• [WHAT YOU WILL DO]
In the material below, find all lines with the string "Threads" and copy them.
....
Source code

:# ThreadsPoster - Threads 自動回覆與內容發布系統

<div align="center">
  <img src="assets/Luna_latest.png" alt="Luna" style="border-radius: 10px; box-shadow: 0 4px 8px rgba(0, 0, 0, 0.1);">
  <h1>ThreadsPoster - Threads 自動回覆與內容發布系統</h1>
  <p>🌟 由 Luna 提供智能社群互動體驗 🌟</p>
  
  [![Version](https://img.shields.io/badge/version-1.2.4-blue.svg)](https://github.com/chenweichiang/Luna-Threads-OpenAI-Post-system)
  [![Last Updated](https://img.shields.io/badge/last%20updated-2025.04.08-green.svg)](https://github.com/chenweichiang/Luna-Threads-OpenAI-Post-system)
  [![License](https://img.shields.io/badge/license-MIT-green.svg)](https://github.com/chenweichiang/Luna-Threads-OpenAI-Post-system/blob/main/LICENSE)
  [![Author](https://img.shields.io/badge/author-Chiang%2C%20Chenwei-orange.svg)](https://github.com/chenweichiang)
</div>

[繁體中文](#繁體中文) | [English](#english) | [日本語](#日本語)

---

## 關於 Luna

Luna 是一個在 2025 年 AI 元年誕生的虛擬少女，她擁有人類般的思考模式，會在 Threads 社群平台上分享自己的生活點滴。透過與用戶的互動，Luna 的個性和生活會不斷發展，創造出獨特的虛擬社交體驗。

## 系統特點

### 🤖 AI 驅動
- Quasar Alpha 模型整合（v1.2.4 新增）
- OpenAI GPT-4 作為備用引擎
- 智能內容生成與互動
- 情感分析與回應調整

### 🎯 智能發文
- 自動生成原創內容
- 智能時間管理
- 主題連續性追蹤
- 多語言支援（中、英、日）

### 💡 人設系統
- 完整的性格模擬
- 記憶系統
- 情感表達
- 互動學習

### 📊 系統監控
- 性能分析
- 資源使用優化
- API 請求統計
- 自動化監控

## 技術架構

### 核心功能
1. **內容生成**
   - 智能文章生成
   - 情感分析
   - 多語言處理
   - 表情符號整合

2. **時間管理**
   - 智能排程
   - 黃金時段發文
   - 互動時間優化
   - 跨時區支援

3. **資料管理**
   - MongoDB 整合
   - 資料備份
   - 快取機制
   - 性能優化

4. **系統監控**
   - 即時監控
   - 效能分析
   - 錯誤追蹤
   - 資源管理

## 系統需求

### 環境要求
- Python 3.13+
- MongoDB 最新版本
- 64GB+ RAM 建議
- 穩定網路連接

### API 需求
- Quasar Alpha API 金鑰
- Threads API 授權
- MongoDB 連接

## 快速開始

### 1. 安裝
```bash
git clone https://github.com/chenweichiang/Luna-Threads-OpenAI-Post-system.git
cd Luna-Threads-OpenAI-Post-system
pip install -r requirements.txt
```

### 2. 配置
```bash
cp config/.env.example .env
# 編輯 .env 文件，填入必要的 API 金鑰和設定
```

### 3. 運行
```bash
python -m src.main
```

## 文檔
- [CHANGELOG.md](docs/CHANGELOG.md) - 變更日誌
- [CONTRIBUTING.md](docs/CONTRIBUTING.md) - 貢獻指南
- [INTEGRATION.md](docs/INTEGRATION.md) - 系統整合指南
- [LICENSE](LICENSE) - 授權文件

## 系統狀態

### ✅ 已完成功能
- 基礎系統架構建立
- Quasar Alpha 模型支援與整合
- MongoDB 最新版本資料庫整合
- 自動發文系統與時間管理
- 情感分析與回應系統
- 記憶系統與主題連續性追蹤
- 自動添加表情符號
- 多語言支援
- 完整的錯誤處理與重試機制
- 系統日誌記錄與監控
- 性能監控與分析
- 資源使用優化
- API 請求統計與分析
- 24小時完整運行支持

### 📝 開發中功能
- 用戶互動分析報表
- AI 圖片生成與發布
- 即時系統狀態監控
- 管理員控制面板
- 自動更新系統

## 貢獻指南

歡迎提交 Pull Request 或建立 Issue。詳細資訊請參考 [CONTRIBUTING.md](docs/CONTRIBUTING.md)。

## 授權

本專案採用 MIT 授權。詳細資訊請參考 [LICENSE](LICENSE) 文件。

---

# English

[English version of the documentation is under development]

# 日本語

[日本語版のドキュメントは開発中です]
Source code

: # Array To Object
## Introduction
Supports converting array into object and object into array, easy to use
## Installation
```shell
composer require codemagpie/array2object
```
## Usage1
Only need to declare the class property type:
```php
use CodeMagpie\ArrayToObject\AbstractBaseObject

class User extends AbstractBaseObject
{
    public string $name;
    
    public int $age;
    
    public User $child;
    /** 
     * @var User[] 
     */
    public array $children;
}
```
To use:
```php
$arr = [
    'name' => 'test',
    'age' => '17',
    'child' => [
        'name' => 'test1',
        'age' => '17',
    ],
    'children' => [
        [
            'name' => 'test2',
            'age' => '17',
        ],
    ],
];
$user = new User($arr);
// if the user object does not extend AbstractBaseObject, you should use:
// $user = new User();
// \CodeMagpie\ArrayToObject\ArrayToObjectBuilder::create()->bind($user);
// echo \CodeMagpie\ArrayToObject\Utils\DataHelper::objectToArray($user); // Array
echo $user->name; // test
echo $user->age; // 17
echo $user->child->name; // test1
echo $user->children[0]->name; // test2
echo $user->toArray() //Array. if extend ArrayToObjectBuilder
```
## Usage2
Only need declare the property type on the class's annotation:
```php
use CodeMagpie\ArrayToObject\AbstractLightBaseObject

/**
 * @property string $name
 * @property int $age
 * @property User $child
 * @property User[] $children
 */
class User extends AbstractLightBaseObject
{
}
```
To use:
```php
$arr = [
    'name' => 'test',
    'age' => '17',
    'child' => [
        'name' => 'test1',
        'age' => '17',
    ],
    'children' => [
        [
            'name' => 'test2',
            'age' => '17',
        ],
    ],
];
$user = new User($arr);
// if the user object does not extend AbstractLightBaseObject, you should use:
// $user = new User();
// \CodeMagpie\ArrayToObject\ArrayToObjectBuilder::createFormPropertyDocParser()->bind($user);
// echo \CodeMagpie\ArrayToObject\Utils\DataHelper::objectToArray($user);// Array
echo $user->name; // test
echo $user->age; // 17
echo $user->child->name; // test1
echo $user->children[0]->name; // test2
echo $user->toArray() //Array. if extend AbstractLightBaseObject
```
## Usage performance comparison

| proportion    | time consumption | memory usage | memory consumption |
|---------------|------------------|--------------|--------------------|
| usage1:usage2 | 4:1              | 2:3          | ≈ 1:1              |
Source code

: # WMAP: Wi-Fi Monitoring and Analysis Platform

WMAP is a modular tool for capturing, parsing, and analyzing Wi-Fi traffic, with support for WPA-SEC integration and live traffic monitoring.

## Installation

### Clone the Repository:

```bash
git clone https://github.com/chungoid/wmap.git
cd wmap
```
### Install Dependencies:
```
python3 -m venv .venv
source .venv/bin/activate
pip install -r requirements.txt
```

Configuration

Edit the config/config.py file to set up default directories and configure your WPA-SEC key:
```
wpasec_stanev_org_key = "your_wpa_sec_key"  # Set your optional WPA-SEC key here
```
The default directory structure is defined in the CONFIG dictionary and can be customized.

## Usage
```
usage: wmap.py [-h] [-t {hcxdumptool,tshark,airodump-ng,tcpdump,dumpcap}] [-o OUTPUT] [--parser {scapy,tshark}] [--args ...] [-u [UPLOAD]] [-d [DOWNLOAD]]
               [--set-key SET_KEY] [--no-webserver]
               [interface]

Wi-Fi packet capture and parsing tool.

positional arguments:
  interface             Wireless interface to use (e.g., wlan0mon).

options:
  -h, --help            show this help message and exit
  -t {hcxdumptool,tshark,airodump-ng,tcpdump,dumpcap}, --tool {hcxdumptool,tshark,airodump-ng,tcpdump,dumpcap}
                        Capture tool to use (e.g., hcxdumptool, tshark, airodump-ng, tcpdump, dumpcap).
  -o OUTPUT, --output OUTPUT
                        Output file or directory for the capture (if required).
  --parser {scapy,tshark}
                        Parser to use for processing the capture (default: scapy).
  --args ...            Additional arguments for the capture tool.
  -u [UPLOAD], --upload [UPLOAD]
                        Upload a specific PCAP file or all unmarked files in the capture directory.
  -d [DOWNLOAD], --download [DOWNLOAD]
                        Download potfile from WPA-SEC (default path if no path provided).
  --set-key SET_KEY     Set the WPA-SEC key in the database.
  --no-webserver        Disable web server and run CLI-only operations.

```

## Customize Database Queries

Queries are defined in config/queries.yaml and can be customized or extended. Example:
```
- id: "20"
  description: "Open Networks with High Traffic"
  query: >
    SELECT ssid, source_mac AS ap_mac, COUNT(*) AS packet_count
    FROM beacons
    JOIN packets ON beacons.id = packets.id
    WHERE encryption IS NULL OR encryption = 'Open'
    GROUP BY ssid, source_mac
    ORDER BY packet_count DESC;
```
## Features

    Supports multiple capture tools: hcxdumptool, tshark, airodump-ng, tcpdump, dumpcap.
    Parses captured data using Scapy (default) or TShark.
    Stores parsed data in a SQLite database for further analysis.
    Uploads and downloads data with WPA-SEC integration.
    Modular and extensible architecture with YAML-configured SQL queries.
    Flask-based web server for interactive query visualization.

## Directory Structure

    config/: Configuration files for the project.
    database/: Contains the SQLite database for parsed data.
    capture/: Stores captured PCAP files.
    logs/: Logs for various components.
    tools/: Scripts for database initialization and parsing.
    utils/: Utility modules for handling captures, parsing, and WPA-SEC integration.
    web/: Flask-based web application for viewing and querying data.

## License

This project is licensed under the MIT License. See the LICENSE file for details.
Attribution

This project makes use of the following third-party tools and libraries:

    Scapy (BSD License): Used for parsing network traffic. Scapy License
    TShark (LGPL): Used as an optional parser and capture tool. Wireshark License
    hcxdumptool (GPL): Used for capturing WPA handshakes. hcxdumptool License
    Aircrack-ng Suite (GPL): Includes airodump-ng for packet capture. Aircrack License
....
• [WRITTEN ANSWER]
:# ThreadsPoster - Threads 自動回覆與內容發布系統
  <h1>ThreadsPoster - Threads 自動回覆與內容發布系統</h1>
  [![Version](https://img.shields.io/badge/version-1.2.4-blue.svg)](https://github.com/chenweichiang/Luna-Threads-OpenAI-Post-system)
  [![Last Updated](https://img.shields.io/badge/last%20updated-2025.04.08-green.svg)](https://github.com/chenweichiang/Luna-Threads-OpenAI-Post-system)
  [![License](https://img.shields.io/badge/license-MIT-green.svg)](https://github.com/chenweichiang/Luna-Threads-OpenAI-Post-system/blob/main/LICENSE)
Luna 是一個在 2025 年 AI 元年誕生的虛擬少女，她擁有人類般的思考模式，會在 Threads 社群平台上分享自己的生活點滴。透過與用戶的互動，Luna 的個性和生活會不斷發展，創造出獨特的虛擬社交體驗。
- Threads API 授權
git clone https://github.com/chenweichiang/Luna-Threads-OpenAI-Post-system.git
cd Luna-Threads-OpenAI-Post-system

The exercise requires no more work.